The interactivity is also all using HTMX to provide a very seamless way of doing "dynamic" content while rendering it all on the server side. It's very easy for me to maintain and improve quickly given my particular set of skills, and that's pretty much the point.
I'm not against having a fancy JavaScript interface, but that's the sort of thing one can write against the client API for any Mastodon-client-compatible server, rather than spend time on specifically for Takahē. Plus, it's not within my skillset - I've tried, and I'm just way more efficient with HTML templates and CSS than modern JavaScript tooling.
The Mysteries of Mastodon
While there is an ActivityPub/Streams spec, it's not entirely sufficient in terms of writing a server; there's a lot of stuff that happens on the side, such as the fact you need to sign GET requests to other servers if you want to just pull profile info (so they can defederate you more easily!)
A large part of this process has been figuring out how all this works, and for that I just did my usual approach - write enough of a system to hook up to the rest of the network, see what messages come my way, and iterate on them.
I primarily did this by tunnelling my remote Django runserver
out onto
the public Internet via an SSL reverse proxy running in Google Cloud Run. It
makes my laptop seem like it has a real URL, and that lets other ActivityPub
servers talk to it while I can still print()

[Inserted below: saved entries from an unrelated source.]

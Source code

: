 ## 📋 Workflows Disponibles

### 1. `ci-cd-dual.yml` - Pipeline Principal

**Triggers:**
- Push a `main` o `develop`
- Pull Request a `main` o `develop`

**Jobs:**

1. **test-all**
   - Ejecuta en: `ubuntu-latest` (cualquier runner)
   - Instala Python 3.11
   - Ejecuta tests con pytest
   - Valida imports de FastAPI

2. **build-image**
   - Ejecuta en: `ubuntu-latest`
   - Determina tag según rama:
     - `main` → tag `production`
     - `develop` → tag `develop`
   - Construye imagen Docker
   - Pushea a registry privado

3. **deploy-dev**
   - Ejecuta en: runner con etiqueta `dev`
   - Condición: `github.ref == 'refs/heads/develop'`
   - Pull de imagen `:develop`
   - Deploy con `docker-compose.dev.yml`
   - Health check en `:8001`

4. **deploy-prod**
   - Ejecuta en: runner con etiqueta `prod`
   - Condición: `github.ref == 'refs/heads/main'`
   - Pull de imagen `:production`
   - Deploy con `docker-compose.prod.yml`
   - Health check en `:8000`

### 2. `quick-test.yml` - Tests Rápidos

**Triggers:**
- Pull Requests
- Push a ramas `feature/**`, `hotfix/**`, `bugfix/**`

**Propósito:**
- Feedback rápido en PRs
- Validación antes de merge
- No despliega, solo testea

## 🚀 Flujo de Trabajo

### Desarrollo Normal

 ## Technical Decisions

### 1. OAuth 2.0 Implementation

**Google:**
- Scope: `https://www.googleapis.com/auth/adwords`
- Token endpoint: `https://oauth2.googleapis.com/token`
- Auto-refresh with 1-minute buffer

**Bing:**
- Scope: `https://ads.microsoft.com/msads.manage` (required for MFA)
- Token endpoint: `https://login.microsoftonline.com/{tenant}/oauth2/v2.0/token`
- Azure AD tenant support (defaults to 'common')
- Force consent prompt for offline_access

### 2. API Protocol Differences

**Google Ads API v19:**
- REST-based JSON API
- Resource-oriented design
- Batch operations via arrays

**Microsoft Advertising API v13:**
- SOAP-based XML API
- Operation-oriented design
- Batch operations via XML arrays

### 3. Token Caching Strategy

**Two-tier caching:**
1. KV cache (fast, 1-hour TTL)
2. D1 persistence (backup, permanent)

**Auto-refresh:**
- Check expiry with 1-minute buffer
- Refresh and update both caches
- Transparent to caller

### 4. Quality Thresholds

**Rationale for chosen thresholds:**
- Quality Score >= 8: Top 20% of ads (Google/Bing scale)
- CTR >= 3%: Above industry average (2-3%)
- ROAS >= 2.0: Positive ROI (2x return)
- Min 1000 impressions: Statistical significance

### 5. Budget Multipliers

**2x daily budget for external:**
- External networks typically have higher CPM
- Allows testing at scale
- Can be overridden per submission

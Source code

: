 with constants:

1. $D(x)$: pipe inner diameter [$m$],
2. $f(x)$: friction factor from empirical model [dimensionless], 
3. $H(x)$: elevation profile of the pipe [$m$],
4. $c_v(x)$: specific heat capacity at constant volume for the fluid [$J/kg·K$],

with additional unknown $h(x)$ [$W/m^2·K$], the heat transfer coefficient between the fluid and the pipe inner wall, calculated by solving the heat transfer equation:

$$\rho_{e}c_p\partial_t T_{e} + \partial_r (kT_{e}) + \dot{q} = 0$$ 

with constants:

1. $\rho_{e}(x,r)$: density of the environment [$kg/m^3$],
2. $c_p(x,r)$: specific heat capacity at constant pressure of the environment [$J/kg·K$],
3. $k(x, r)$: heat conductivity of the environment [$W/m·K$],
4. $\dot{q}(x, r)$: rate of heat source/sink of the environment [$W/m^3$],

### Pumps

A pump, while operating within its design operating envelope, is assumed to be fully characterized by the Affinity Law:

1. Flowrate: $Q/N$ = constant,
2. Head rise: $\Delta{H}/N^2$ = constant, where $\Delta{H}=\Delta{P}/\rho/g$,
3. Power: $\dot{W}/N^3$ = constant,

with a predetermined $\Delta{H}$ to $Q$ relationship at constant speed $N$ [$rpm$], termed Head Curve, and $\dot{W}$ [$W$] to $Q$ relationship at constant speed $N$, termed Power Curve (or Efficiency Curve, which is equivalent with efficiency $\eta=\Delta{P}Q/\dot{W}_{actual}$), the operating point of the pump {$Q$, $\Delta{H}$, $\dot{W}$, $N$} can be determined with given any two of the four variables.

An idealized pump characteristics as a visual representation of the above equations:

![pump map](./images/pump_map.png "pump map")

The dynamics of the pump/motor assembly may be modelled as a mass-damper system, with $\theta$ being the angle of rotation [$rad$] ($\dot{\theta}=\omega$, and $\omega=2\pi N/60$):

and debug on my local machine as
things go awry.
At first, I mostly just did things against my own Mastodon server, figuring that if I really screwed up a response I had database access to fix anything weird I sent over. As I expanded, though, I started following some other accounts to make sure I got a good stream of activity - post edits, deletions, media, and more started just turning up in my server's inbox at this point.
The inbox model I have keeps messages around if there's an error processing them, so I could get a message I couldn't handle, write the code to handle it, and then the reconciliation loop would try it again and it'd work this time.
There's some risk of over-indexing on Mastodon with this method - as I saw when I tried to talk to a Pleroma and a GoToSocial instance - but it's not too bad. Those mostly work now, after a few tweaks.
At this point, I have almost the full message set I need to finish developing all the main features, and I have a good idea of what further parts of my data model I'm missing as well (polls are going to need a bit of work!)
What's Next?
Obviously I am going to work down the features list and get cracking on things like "replies" and "attaching images", but I'm also going to start handing out a few invites to beta testers for the flagship instance, takahe.social, to see what we can break.
I have to say, though - aside from the weird signing stuff, and too much RDF hidden inside JSON-LD, this has been a rather decent protocol to implement so far. Once you get the basics down, things all follow a certain pattern, and implementing new things becomes quite reasonable. It bodes well for a future of multiple different small servers and big sites all talking to each other.